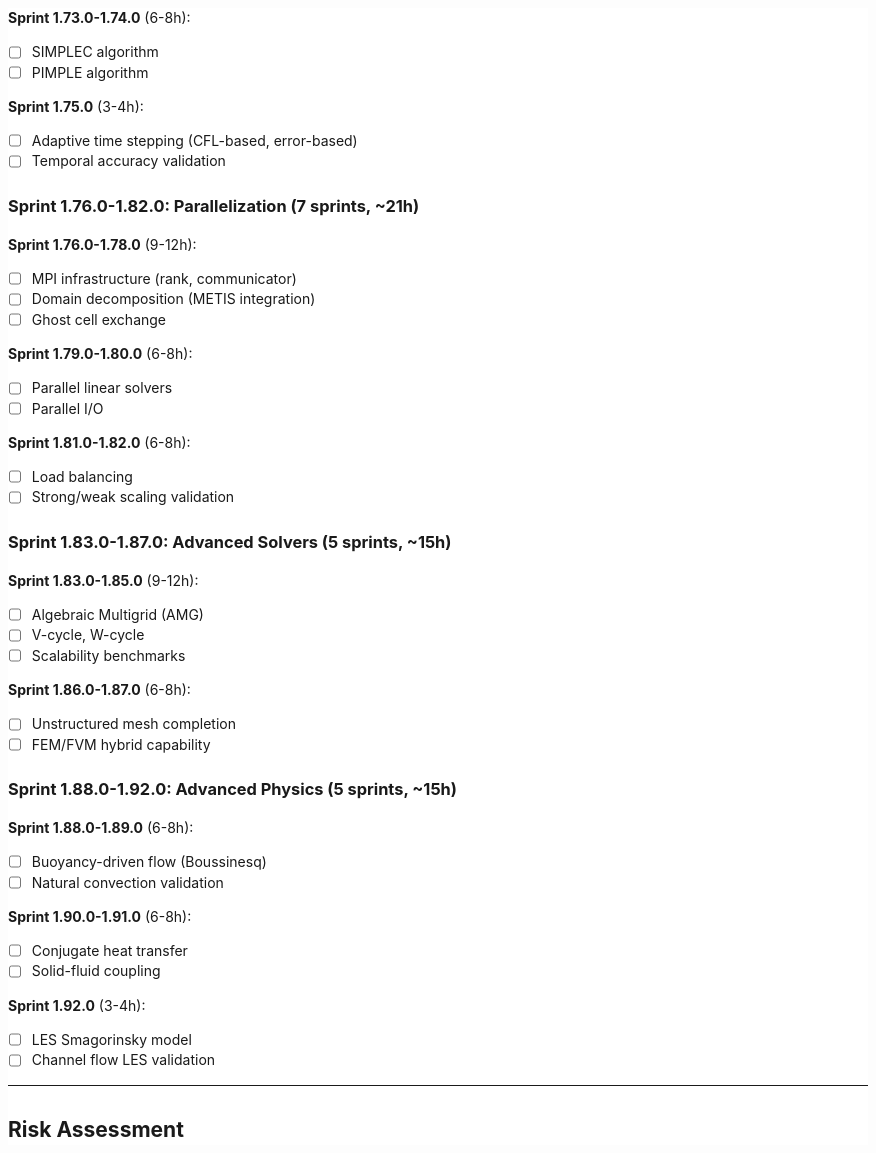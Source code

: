 **Sprint 1.73.0-1.74.0** (6-8h):
- [ ] SIMPLEC algorithm
- [ ] PIMPLE algorithm

**Sprint 1.75.0** (3-4h):
- [ ] Adaptive time stepping (CFL-based, error-based)
- [ ] Temporal accuracy validation

### Sprint 1.76.0-1.82.0: Parallelization (7 sprints, ~21h)

**Sprint 1.76.0-1.78.0** (9-12h):
- [ ] MPI infrastructure (rank, communicator)
- [ ] Domain decomposition (METIS integration)
- [ ] Ghost cell exchange

**Sprint 1.79.0-1.80.0** (6-8h):
- [ ] Parallel linear solvers
- [ ] Parallel I/O

**Sprint 1.81.0-1.82.0** (6-8h):
- [ ] Load balancing
- [ ] Strong/weak scaling validation

### Sprint 1.83.0-1.87.0: Advanced Solvers (5 sprints, ~15h)

**Sprint 1.83.0-1.85.0** (9-12h):
- [ ] Algebraic Multigrid (AMG)
- [ ] V-cycle, W-cycle
- [ ] Scalability benchmarks

**Sprint 1.86.0-1.87.0** (6-8h):
- [ ] Unstructured mesh completion
- [ ] FEM/FVM hybrid capability

### Sprint 1.88.0-1.92.0: Advanced Physics (5 sprints, ~15h)

**Sprint 1.88.0-1.89.0** (6-8h):
- [ ] Buoyancy-driven flow (Boussinesq)
- [ ] Natural convection validation

**Sprint 1.90.0-1.91.0** (6-8h):
- [ ] Conjugate heat transfer
- [ ] Solid-fluid coupling

**Sprint 1.92.0** (3-4h):
- [ ] LES Smagorinsky model
- [ ] Channel flow LES validation

---

## Risk Assessment

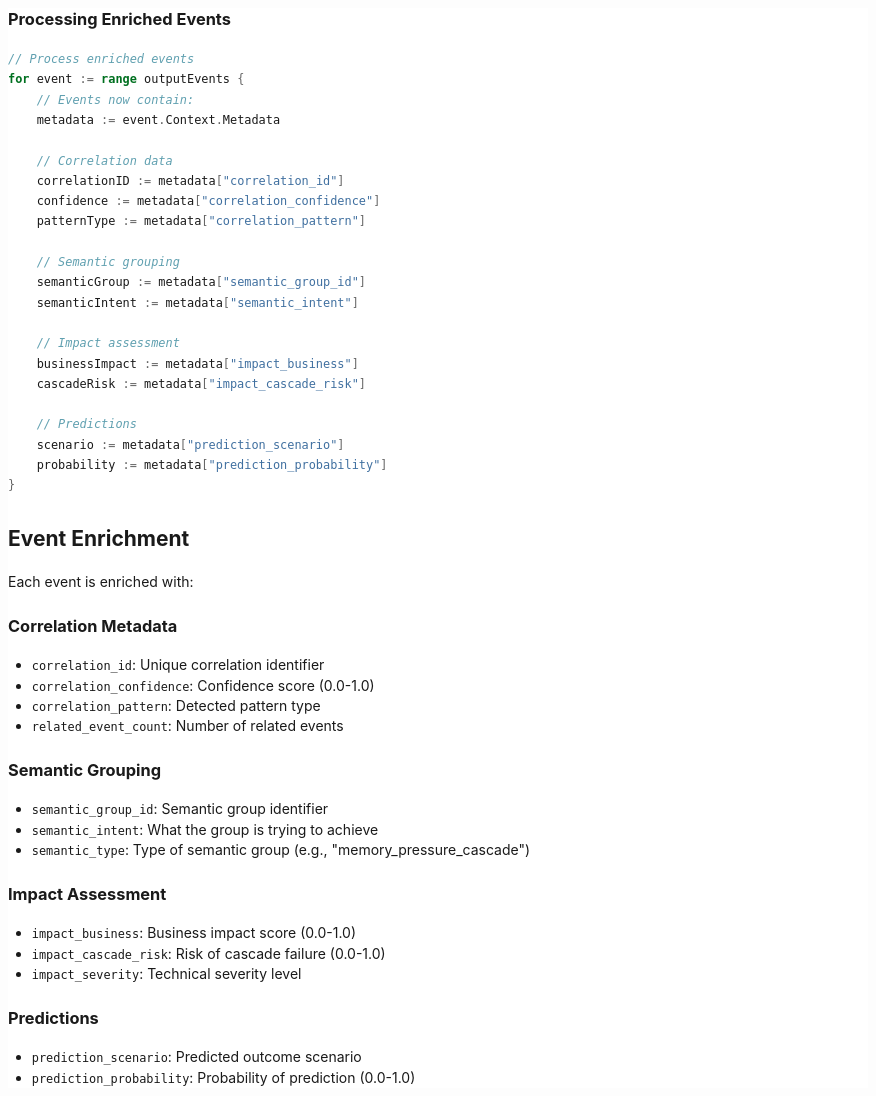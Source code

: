 ### Processing Enriched Events

```go
// Process enriched events
for event := range outputEvents {
    // Events now contain:
    metadata := event.Context.Metadata
    
    // Correlation data
    correlationID := metadata["correlation_id"]
    confidence := metadata["correlation_confidence"]
    patternType := metadata["correlation_pattern"]
    
    // Semantic grouping
    semanticGroup := metadata["semantic_group_id"]
    semanticIntent := metadata["semantic_intent"]
    
    // Impact assessment
    businessImpact := metadata["impact_business"]
    cascadeRisk := metadata["impact_cascade_risk"]
    
    // Predictions
    scenario := metadata["prediction_scenario"]
    probability := metadata["prediction_probability"]
}
```

## Event Enrichment

Each event is enriched with:

### Correlation Metadata
- `correlation_id`: Unique correlation identifier
- `correlation_confidence`: Confidence score (0.0-1.0)
- `correlation_pattern`: Detected pattern type
- `related_event_count`: Number of related events

### Semantic Grouping
- `semantic_group_id`: Semantic group identifier
- `semantic_intent`: What the group is trying to achieve
- `semantic_type`: Type of semantic group (e.g., "memory_pressure_cascade")

### Impact Assessment
- `impact_business`: Business impact score (0.0-1.0)
- `impact_cascade_risk`: Risk of cascade failure (0.0-1.0)
- `impact_severity`: Technical severity level

### Predictions
- `prediction_scenario`: Predicted outcome scenario
- `prediction_probability`: Probability of prediction (0.0-1.0)
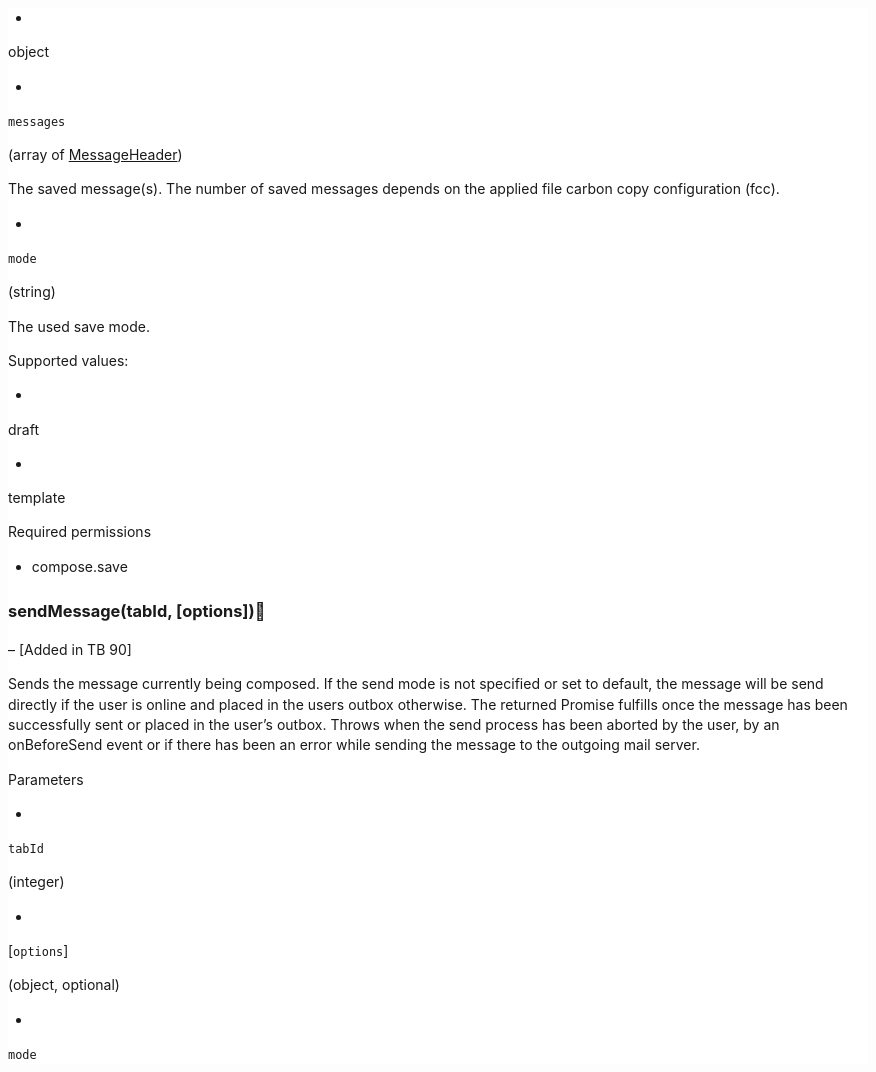   * 

object

  * 

`messages`

(array of [MessageHeader](messages.html#messages-messageheader))

The saved message(s). The number of saved messages depends on the applied file
carbon copy configuration (fcc).

  * 

`mode`

(string)

The used save mode.

Supported values:

  * 

draft

  * 

template

Required permissions

  * compose.save

### sendMessage(tabId, [options])

– [Added in TB 90]

Sends the message currently being composed. If the send mode is not specified
or set to default, the message will be send directly if the user is online and
placed in the users outbox otherwise. The returned Promise fulfills once the
message has been successfully sent or placed in the user’s outbox. Throws when
the send process has been aborted by the user, by an onBeforeSend event or if
there has been an error while sending the message to the outgoing mail server.

Parameters

  * 

`tabId`

(integer)

  * 

[`options`]

(object, optional)

  * 

`mode`
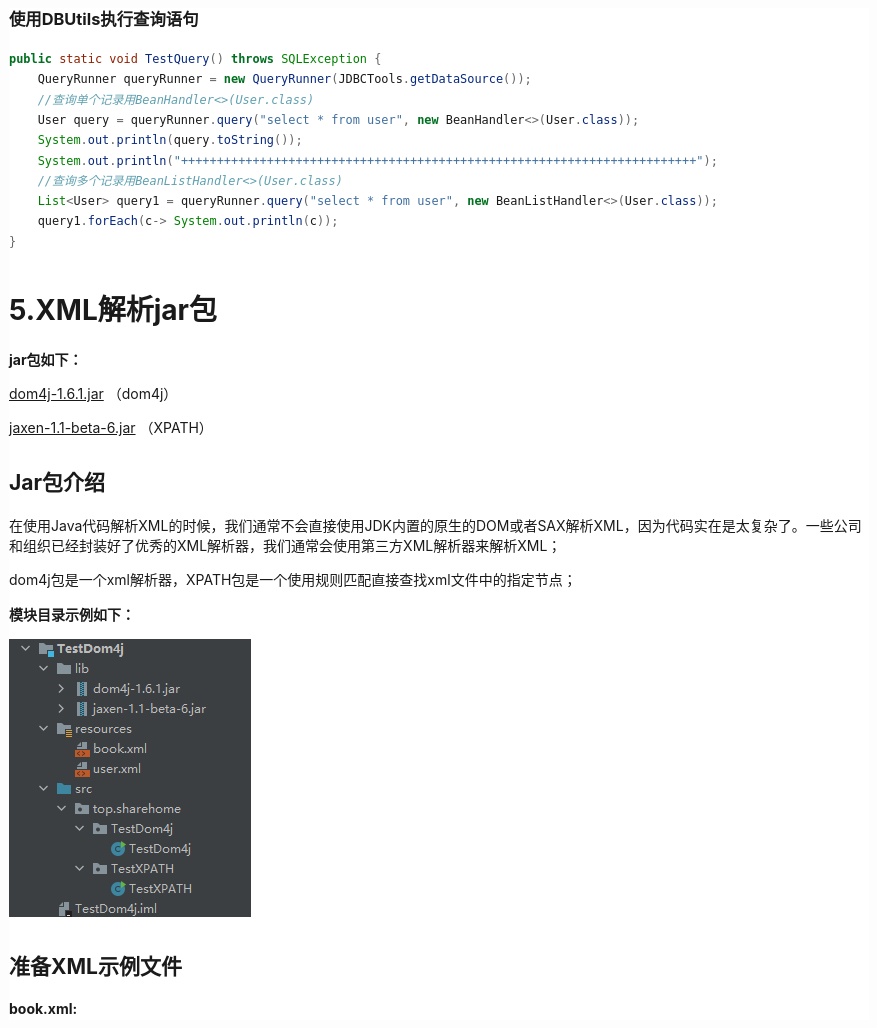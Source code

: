 ### 使用DBUtils执行查询语句

```java
public static void TestQuery() throws SQLException {
    QueryRunner queryRunner = new QueryRunner(JDBCTools.getDataSource());
    //查询单个记录用BeanHandler<>(User.class)
    User query = queryRunner.query("select * from user", new BeanHandler<>(User.class));
    System.out.println(query.toString());
    System.out.println("++++++++++++++++++++++++++++++++++++++++++++++++++++++++++++++++++++++++");
    //查询多个记录用BeanListHandler<>(User.class)
    List<User> query1 = queryRunner.query("select * from user", new BeanListHandler<>(User.class));
    query1.forEach(c-> System.out.println(c));
}
```

# 5.XML解析jar包

**jar包如下：**

 [dom4j-1.6.1.jar](常用jar包\XML解析jar包\dom4j-1.6.1.jar) （dom4j）

 [jaxen-1.1-beta-6.jar](常用jar包\XML解析jar包\jaxen-1.1-beta-6.jar) （XPATH）

## Jar包介绍

在使用Java代码解析XML的时候，我们通常不会直接使用JDK内置的原生的DOM或者SAX解析XML，因为代码实在是太复杂了。一些公司和组织已经封装好了优秀的XML解析器，我们通常会使用第三方XML解析器来解析XML；

dom4j包是一个xml解析器，XPATH包是一个使用规则匹配直接查找xml文件中的指定节点；

**模块目录示例如下：**

![image-20220604215742271](./assets/image-20220604215742271.png)

## 准备XML示例文件

**book.xml:**
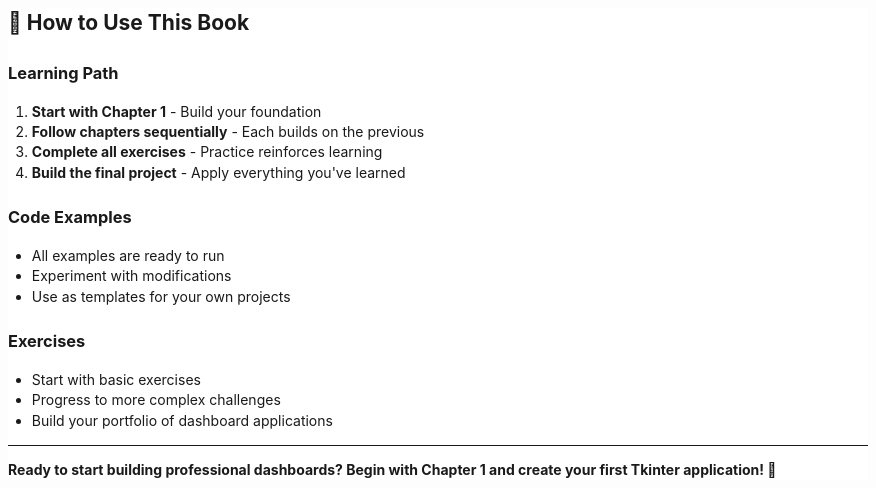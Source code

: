 
## 📖 How to Use This Book

### Learning Path
1. **Start with Chapter 1** - Build your foundation
2. **Follow chapters sequentially** - Each builds on the previous
3. **Complete all exercises** - Practice reinforces learning
4. **Build the final project** - Apply everything you've learned

### Code Examples
- All examples are ready to run
- Experiment with modifications
- Use as templates for your own projects

### Exercises
- Start with basic exercises
- Progress to more complex challenges
- Build your portfolio of dashboard applications

---

**Ready to start building professional dashboards? Begin with Chapter 1 and create your first Tkinter application! 🚀**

* * *

> Problem description: Output exactly the lines of the listing above that start with the one holding "### Correlation Metadata" and go on through the one holding "or set to default, the"; leave the pictures out.

> Result:
### Correlation Metadata
- `correlation_id`: Unique correlation identifier
- `correlation_confidence`: Confidence score (0.0-1.0)
- `correlation_pattern`: Detected pattern type
- `related_event_count`: Number of related events

### Semantic Grouping
- `semantic_group_id`: Semantic group identifier
- `semantic_intent`: What the group is trying to achieve
- `semantic_type`: Type of semantic group (e.g., "memory_pressure_cascade")

### Impact Assessment
- `impact_business`: Business impact score (0.0-1.0)
- `impact_cascade_risk`: Risk of cascade failure (0.0-1.0)
- `impact_severity`: Technical severity level

### Predictions
- `prediction_scenario`: Predicted outcome scenario
- `prediction_probability`: Probability of prediction (0.0-1.0)
   * 

object

  * 

`messages`

(array of [MessageHeader](messages.html#messages-messageheader))

The saved message(s). The number of saved messages depends on the applied file
carbon copy configuration (fcc).

  * 

`mode`

(string)

The used save mode.

Supported values:

  * 

draft

  * 

template

Required permissions

  * compose.save

### sendMessage(tabId, [options])

– [Added in TB 90]

Sends the message currently being composed. If the send mode is not specified
or set to default, the message will be send directly if the user is online and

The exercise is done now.